An early mentor of Dr Kong’s said he spotted his talent early on.
“My feeling was Kelvin was one of those special people that has a celestial tangent, he was going to make huge changes not only because he’s the first Aboriginal surgeon in all of Australia, but because he’s a special person who cares,” Clinical Professor Henry Coates AO, a paediatric ENT specialist and Indigenous health advocate said. He has known Dr Kong since he was a young Fellow at the Royal Melbourne Children’s Hospital.
When SBS News visited Dr Kong at work, at Newcastle’s John Hunter Hospital, he had just performed an operation implanting a cochlear hearing device, restoring the hearing of his patient Mareta Jones after three years of living in silence. She used one word to describe him: “humble”.
“Just a beautiful person”, her husband Paul added. “We’re privileged to have met him.”
Ear disease is a particularly prevalent problem in Indigenous communities, Dr Kong says. It has a knock-on effect: ear problems early in life cause hearing loss, which can make children disengaged from school and learning, and promote problems with truancy and delinquency later on.
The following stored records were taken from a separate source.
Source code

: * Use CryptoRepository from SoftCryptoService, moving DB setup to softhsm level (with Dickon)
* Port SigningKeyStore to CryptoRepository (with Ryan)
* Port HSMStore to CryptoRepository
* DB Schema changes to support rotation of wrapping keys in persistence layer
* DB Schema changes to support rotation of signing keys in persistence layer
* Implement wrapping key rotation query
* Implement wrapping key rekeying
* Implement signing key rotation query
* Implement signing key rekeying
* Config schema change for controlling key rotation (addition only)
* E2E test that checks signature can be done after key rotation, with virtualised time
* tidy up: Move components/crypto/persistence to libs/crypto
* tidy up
“If you’re not hearing, you can’t learn, you can’t hear the songlines, you can’t hear the stories, you can’t sing along, you can’t dance. It’s so important to basic life and living,” he said.
If you’re not hearing, you can’t learn, you can’t hear the songlines
So why is the health gap so prevalent?
“As a Worimi man it breaks my heart to see in this first world nation where we have the same hospitals open to all Australians that we have this huge disparity in healthcare and diseases,” Dr Kong said.
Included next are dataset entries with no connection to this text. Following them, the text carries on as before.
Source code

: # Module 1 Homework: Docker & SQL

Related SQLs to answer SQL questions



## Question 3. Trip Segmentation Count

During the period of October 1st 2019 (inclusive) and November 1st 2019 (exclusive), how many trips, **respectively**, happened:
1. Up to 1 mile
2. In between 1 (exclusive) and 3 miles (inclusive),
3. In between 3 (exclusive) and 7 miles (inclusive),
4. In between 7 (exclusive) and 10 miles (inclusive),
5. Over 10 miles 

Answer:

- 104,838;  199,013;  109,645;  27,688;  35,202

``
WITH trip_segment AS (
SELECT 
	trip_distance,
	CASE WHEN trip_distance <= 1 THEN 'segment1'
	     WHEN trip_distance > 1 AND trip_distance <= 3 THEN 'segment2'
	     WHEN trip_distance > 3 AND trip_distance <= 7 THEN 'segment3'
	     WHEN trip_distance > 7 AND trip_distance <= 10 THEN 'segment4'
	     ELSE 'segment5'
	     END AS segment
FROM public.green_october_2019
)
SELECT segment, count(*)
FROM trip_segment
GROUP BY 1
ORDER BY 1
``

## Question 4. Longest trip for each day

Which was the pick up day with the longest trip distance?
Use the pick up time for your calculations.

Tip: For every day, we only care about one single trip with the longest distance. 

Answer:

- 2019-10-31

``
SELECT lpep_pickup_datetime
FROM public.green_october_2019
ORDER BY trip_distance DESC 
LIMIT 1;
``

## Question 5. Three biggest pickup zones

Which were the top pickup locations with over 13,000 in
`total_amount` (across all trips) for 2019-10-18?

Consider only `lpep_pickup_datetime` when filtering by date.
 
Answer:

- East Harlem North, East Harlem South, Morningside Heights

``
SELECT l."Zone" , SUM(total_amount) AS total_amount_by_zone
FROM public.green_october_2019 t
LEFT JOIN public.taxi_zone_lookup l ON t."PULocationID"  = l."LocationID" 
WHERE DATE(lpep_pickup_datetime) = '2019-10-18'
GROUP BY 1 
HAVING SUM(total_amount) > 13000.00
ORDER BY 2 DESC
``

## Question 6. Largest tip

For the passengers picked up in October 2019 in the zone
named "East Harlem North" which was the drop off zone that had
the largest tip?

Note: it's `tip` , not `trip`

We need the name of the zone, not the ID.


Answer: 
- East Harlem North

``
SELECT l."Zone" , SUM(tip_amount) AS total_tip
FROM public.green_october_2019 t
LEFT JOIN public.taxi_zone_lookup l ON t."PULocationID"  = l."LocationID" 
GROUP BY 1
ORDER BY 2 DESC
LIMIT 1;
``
“In ear disease we're talking about rates where it's off the Richter [but] perforations of the eardrum [are] such a simple issue.
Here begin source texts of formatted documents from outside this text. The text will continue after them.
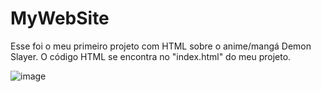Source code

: # MyWebSite
 Esse foi o meu primeiro projeto com HTML sobre o anime/mangá Demon Slayer. 
 O código HTML se encontra no "index.html" do meu projeto.
 
 ![image](https://user-images.githubusercontent.com/90782327/136711267-bd8dfb31-3544-4f84-b96d-edba93d9c42f.png)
“The World Health Organisation talk about it being a problem when the rate is over four per cent. In some of the communities I visit it's 90 per cent. This is Australia. It's a real blight on us and what we're doing.”
It means healthcare professionals have to rethink how people access their services, he says, as in his experience, parents from lower socio-economic backgrounds are less likely to have the skills, knowledge or confidence to advocate for their kids in the health system. This is in part why ear problems persist at a higher than average rate among the majority of Indigenous people who don’t live in remote communities.
Surgery is tough and high-pressure, and the hours are long. But Dr Kong, who with wife Kiara has two children - son Lewis and daughter Ellery - also mentors high school students and wants to encourage more Indigenous people into medicine and surgery. He visits Broome each year to perform much-needed specialist consultations and surgery in the remote Kimberley.
As a proud product of Australia’s multicultural melting pot, he says identity is not about labels.
“First and foremost I’m Australian, and I’m bound by my community and my family … I have a very strong Aboriginal identity but also a very strong Chinese identity. I think it’s wonderful we can have this mixing pot of different cultures, [but] the values are very similar.”
But he is troubled by the celebration of Australia Day on January 26, given the trauma associated with the date for his Indigenous forebears, and hopes eventually the date will be changed.
“I love Australia Day, it’s nice to acknowledge the people we do on Australia Day, it’s nice to acknowledge that Australia is such a great country to live in … [but] for personal reasons, I think the day is the wrong date.”
“Every Australian should embrace Aboriginal Australia, because it’s all of our culture, it’s our history whether you like it or not. We need to own it.”